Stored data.
════════

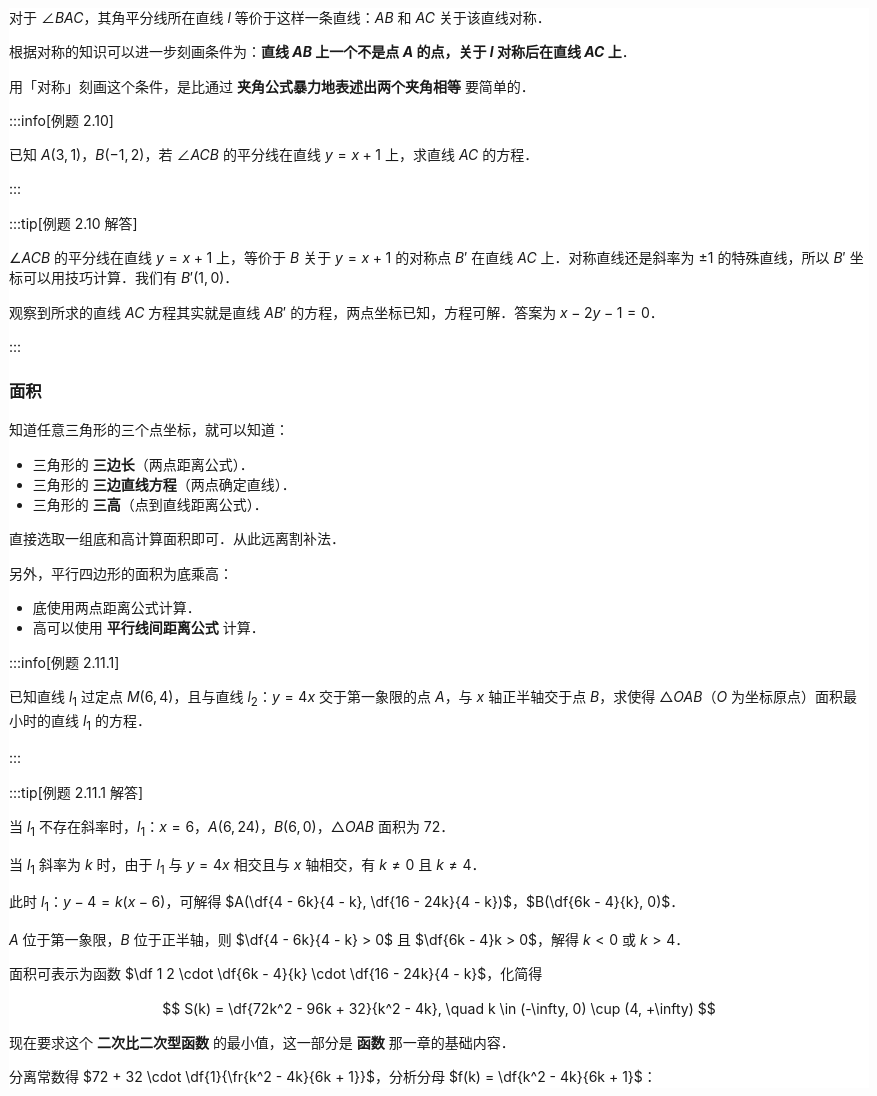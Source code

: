 对于 $\angle BAC$，其角平分线所在直线 $l$ 等价于这样一条直线：$AB$ 和 $AC$ 关于该直线对称．

根据对称的知识可以进一步刻画条件为：**直线 $AB$ 上一个不是点 $A$ 的点，关于 $l$ 对称后在直线 $AC$ 上**．

用「对称」刻画这个条件，是比通过 **夹角公式暴力地表述出两个夹角相等** 要简单的．

:::info[例题 2.10]

已知 $A(3, 1)$，$B(-1, 2)$，若 $\angle ACB$ 的平分线在直线 $y = x + 1$ 上，求直线 $AC$ 的方程．

:::

:::tip[例题 2.10 解答]

$\angle ACB$ 的平分线在直线 $y = x + 1$ 上，等价于 $B$ 关于 $y = x + 1$ 的对称点 $B'$ 在直线 $AC$ 上．对称直线还是斜率为 $\pm 1$ 的特殊直线，所以 $B'$ 坐标可以用技巧计算．我们有 $B'(1, 0)$．

观察到所求的直线 $AC$ 方程其实就是直线 $AB'$ 的方程，两点坐标已知，方程可解．答案为 $x - 2y - 1 = 0$．

:::

### 面积

知道任意三角形的三个点坐标，就可以知道：

- 三角形的 **三边长**（两点距离公式）．
- 三角形的 **三边直线方程**（两点确定直线）．
- 三角形的 **三高**（点到直线距离公式）．

直接选取一组底和高计算面积即可．从此远离割补法．

另外，平行四边形的面积为底乘高：

- 底使用两点距离公式计算．
- 高可以使用 **平行线间距离公式** 计算．

:::info[例题 2.11.1]

已知直线 $l_1$ 过定点 $M(6, 4)$，且与直线 $l_2$：$y = 4x$ 交于第一象限的点 $A$，与 $x$ 轴正半轴交于点 $B$，求使得 $\triangle OAB$（$O$ 为坐标原点）面积最小时的直线 $l_1$ 的方程．

:::

:::tip[例题 2.11.1 解答]

当 $l_1$ 不存在斜率时，$l_1$：$x = 6$，$A(6, 24)$，$B(6, 0)$，$\triangle OAB$ 面积为 $72$．

当 $l_1$ 斜率为 $k$ 时，由于 $l_1$ 与 $y = 4x$ 相交且与 $x$ 轴相交，有 $k \ne 0$ 且 $k \ne 4$．

此时 $l_1$：$y - 4 = k(x - 6)$，可解得 $A(\df{4 - 6k}{4 - k}, \df{16 - 24k}{4 - k})$，$B(\df{6k - 4}{k}, 0)$．

$A$ 位于第一象限，$B$ 位于正半轴，则 $\df{4 - 6k}{4 - k} > 0$ 且 $\df{6k - 4}k > 0$，解得 $k < 0$ 或 $k > 4$．

面积可表示为函数 $\df 1 2 \cdot \df{6k - 4}{k} \cdot \df{16 - 24k}{4 - k}$，化简得

$$
S(k) = \df{72k^2 - 96k + 32}{k^2 - 4k}, \quad k \in (-\infty, 0) \cup (4, +\infty)
$$

现在要求这个 **二次比二次型函数** 的最小值，这一部分是 **函数** 那一章的基础内容．

分离常数得 $72 + 32 \cdot \df{1}{\fr{k^2 - 4k}{6k + 1}}$，分析分母 $f(k) = \df{k^2 - 4k}{6k + 1}$：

════════

What is needed. Check the data line by line and report how many lines contain "cdot" as a word or string, giving nothing besides the number.

Expected answer. 2